Bernard Keble Sandwell, or BK as he was more commonly known, (December 6, 1876 – December 7, 1954) was a Canadian author, and a magazine and newspaper editor, best known as the editor of Saturday Night (1932-1951).

Early life

Sandwell was born in Ipswich, England, to George Henry Sandwell, a congregationalist minister and Emily Johnson. He traveled to Canada where his father was posted, and attended Upper Canada College. He remained in Canada when his father's mission ended, and attended the University of Toronto from 1893 to 1897, where he gained a BA in Classics.

Career
On leaving university, Sandwell joined the staff at The Evening News in Toronto. He moved to Montreal in 1904 to write a drama column for the Montreal Herald.
He joined the Montreal Financial Times in 1911 as an associate editor and remained there until 1919, when he joined Stephen Leacock at McGill University as an assistant professor of economics. Subsequently in 1923, Sandwell took the post of Head of English at Queen's University.

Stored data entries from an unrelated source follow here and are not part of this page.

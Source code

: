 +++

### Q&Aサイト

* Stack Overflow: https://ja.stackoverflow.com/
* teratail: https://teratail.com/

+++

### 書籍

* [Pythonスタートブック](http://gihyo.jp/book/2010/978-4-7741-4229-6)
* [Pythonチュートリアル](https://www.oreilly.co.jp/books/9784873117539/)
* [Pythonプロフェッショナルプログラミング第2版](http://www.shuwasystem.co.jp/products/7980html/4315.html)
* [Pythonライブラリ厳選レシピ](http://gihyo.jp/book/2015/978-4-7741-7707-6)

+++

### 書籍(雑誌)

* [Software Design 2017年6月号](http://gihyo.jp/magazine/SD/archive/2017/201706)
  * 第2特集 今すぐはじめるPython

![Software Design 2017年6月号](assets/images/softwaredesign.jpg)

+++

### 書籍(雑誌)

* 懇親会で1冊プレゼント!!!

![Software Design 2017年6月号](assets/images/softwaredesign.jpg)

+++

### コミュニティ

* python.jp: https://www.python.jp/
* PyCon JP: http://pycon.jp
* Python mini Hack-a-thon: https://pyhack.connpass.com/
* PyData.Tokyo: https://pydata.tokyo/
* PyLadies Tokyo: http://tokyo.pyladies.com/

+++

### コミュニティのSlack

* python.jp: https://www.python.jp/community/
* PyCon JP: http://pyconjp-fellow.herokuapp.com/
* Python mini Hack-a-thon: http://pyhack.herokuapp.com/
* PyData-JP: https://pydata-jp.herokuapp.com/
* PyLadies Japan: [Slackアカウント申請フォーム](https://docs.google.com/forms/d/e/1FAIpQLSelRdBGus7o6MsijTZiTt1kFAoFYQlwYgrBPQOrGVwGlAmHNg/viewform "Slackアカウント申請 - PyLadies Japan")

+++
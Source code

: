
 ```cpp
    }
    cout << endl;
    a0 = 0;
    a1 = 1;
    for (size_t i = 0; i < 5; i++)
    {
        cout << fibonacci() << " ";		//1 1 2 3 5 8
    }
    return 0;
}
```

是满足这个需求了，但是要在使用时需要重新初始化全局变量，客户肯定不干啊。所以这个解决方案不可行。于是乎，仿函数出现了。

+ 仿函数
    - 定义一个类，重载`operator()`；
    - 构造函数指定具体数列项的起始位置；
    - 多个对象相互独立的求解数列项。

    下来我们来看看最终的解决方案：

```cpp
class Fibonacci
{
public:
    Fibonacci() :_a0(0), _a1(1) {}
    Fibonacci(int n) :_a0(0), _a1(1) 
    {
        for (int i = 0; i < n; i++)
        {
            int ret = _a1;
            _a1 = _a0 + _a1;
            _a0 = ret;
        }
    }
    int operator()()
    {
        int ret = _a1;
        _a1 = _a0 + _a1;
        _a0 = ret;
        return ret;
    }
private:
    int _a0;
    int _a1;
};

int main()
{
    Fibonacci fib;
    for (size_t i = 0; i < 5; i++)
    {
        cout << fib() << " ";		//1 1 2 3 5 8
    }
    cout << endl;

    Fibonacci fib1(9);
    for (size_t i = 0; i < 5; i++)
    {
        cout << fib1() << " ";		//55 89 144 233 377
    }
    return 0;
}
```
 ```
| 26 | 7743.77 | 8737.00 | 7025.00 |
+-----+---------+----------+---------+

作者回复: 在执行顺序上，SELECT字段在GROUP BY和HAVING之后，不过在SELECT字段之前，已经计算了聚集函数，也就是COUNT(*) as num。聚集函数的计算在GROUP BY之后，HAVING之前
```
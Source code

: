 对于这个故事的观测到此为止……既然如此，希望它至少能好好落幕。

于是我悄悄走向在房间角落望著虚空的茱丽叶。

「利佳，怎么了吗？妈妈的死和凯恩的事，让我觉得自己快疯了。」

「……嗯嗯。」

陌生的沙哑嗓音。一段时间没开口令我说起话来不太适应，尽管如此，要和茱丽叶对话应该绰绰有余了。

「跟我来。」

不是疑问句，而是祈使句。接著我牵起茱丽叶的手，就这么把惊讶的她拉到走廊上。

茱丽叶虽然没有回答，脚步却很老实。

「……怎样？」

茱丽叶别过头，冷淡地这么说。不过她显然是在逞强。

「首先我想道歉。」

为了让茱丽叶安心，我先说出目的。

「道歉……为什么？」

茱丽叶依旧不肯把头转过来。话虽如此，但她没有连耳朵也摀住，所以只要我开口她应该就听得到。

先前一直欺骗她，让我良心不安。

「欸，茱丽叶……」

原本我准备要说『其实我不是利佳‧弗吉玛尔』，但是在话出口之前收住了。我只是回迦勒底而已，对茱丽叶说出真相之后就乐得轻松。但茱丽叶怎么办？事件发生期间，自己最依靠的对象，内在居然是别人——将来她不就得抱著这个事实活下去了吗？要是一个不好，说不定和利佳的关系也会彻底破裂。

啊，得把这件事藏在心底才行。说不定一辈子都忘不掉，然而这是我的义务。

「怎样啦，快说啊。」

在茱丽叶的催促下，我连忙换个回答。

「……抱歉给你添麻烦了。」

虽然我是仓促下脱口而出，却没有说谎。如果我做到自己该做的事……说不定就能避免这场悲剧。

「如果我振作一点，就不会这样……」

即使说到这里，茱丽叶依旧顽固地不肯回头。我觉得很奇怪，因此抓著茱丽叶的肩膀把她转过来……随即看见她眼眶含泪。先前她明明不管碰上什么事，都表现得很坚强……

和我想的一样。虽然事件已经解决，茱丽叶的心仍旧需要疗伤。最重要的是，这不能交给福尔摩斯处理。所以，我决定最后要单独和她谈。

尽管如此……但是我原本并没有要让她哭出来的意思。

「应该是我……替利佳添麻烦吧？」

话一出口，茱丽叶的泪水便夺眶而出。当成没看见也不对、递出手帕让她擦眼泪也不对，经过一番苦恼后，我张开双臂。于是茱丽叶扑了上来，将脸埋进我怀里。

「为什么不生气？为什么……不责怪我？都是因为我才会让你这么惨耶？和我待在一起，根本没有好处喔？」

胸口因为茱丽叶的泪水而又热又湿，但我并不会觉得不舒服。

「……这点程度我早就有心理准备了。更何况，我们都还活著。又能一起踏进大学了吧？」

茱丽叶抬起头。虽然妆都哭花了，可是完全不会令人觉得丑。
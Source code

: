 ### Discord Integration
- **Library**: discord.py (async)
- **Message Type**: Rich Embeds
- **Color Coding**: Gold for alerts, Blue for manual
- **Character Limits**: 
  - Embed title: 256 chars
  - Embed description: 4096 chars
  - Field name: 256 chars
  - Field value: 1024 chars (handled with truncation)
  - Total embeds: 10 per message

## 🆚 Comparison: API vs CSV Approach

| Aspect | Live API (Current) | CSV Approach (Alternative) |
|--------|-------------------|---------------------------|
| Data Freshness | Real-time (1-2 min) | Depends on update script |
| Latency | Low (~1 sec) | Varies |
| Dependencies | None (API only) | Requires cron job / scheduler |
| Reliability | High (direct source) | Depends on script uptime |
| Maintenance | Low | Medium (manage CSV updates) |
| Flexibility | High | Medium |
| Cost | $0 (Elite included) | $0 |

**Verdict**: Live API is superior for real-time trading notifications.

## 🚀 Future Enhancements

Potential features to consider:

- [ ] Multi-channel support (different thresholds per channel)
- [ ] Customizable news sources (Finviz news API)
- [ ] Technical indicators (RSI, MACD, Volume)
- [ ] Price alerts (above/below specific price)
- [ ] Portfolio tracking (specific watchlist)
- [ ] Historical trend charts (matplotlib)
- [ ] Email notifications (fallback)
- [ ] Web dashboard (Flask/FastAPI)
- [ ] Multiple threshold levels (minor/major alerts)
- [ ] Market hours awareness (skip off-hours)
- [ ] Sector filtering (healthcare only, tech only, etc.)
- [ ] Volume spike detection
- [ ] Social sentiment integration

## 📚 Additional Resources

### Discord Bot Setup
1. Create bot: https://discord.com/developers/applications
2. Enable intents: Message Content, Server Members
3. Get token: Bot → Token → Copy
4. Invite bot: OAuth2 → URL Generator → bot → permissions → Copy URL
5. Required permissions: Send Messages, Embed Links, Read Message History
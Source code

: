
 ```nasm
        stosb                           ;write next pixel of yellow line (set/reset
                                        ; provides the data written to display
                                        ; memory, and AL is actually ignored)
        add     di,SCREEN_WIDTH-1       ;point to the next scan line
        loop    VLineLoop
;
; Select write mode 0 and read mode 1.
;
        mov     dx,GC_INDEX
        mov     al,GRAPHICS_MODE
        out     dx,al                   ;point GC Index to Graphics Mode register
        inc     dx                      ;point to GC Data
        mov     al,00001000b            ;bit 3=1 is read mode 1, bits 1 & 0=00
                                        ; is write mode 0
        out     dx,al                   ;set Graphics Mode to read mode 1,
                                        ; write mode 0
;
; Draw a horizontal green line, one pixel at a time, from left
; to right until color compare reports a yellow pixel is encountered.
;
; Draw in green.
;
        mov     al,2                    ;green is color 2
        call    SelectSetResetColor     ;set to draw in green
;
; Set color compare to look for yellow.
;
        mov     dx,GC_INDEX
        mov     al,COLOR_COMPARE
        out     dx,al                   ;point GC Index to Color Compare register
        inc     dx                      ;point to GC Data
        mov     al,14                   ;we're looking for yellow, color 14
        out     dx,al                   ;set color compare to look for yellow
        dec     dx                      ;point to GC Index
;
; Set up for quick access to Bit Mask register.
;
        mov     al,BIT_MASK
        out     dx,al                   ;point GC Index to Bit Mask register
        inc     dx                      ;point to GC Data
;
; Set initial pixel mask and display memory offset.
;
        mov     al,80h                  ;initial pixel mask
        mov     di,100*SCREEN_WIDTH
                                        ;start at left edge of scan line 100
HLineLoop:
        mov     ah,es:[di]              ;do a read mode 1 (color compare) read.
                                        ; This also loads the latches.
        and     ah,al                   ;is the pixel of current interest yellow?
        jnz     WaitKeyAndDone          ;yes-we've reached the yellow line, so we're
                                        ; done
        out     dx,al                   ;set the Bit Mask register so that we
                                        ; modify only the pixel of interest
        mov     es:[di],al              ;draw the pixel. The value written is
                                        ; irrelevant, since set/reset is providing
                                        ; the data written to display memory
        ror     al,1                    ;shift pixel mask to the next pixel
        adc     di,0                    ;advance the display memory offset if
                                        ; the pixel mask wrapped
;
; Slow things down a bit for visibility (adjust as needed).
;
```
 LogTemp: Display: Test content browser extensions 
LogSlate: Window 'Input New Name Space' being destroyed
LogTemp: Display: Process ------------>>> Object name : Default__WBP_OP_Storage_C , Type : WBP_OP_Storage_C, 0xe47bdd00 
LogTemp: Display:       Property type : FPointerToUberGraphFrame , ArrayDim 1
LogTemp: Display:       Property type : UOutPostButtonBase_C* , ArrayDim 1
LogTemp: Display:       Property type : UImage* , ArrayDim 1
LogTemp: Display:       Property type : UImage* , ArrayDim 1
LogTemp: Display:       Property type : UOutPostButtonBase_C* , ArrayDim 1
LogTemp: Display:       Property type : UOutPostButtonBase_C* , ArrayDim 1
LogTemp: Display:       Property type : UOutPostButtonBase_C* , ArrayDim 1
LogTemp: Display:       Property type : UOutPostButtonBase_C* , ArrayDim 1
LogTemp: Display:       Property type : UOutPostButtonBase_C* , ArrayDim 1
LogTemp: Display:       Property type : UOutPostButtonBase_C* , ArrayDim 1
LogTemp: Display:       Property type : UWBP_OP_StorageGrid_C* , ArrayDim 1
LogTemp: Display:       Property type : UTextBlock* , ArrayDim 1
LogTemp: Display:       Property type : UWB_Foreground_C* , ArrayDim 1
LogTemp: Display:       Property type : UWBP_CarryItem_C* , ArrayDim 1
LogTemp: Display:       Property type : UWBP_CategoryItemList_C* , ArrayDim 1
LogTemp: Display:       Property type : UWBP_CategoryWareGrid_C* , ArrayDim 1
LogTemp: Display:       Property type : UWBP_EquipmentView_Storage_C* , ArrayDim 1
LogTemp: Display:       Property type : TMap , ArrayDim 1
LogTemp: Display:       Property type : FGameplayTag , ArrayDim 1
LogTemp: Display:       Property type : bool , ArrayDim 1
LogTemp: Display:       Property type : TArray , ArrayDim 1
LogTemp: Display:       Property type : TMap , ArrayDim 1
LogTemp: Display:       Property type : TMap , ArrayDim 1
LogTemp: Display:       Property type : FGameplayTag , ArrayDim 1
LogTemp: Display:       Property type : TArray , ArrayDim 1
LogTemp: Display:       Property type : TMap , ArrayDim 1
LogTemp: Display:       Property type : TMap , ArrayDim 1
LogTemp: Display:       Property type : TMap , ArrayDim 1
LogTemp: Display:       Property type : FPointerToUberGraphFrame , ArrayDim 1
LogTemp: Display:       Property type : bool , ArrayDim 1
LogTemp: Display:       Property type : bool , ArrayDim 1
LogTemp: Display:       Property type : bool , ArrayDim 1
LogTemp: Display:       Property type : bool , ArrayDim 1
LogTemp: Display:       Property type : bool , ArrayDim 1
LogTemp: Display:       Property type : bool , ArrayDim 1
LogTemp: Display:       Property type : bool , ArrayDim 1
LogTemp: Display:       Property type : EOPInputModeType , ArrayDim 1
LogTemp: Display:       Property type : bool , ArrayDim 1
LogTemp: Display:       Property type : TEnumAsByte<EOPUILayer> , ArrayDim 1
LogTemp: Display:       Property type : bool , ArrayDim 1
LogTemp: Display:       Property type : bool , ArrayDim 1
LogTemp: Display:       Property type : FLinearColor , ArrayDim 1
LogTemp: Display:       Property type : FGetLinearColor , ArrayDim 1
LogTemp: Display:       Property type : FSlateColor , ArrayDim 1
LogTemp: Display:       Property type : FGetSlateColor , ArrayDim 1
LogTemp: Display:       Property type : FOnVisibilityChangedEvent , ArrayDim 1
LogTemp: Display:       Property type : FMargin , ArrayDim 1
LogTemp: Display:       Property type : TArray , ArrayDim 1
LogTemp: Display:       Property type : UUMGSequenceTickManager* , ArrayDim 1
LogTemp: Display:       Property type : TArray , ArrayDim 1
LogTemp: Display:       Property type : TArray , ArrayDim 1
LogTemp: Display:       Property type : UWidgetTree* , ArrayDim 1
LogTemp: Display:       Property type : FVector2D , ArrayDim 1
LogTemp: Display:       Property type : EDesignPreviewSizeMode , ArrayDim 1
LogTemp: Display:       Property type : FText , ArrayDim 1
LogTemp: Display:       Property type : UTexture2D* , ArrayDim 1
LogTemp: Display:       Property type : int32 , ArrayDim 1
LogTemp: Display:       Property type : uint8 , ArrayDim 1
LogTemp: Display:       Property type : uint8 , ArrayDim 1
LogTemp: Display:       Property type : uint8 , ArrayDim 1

Sandwell was often called upon as a public speaker. He made several speeches to the Empire Club of Canada throughout his career. He also wrote several books and was a frequent contributor to the Reader's Digest.

Returning to Toronto in 1931, Sandwell became the editor of Saturday Night in 1932, and made the magazine the mouthpiece of Canadian Liberalism until his retirement from the journal in 1951.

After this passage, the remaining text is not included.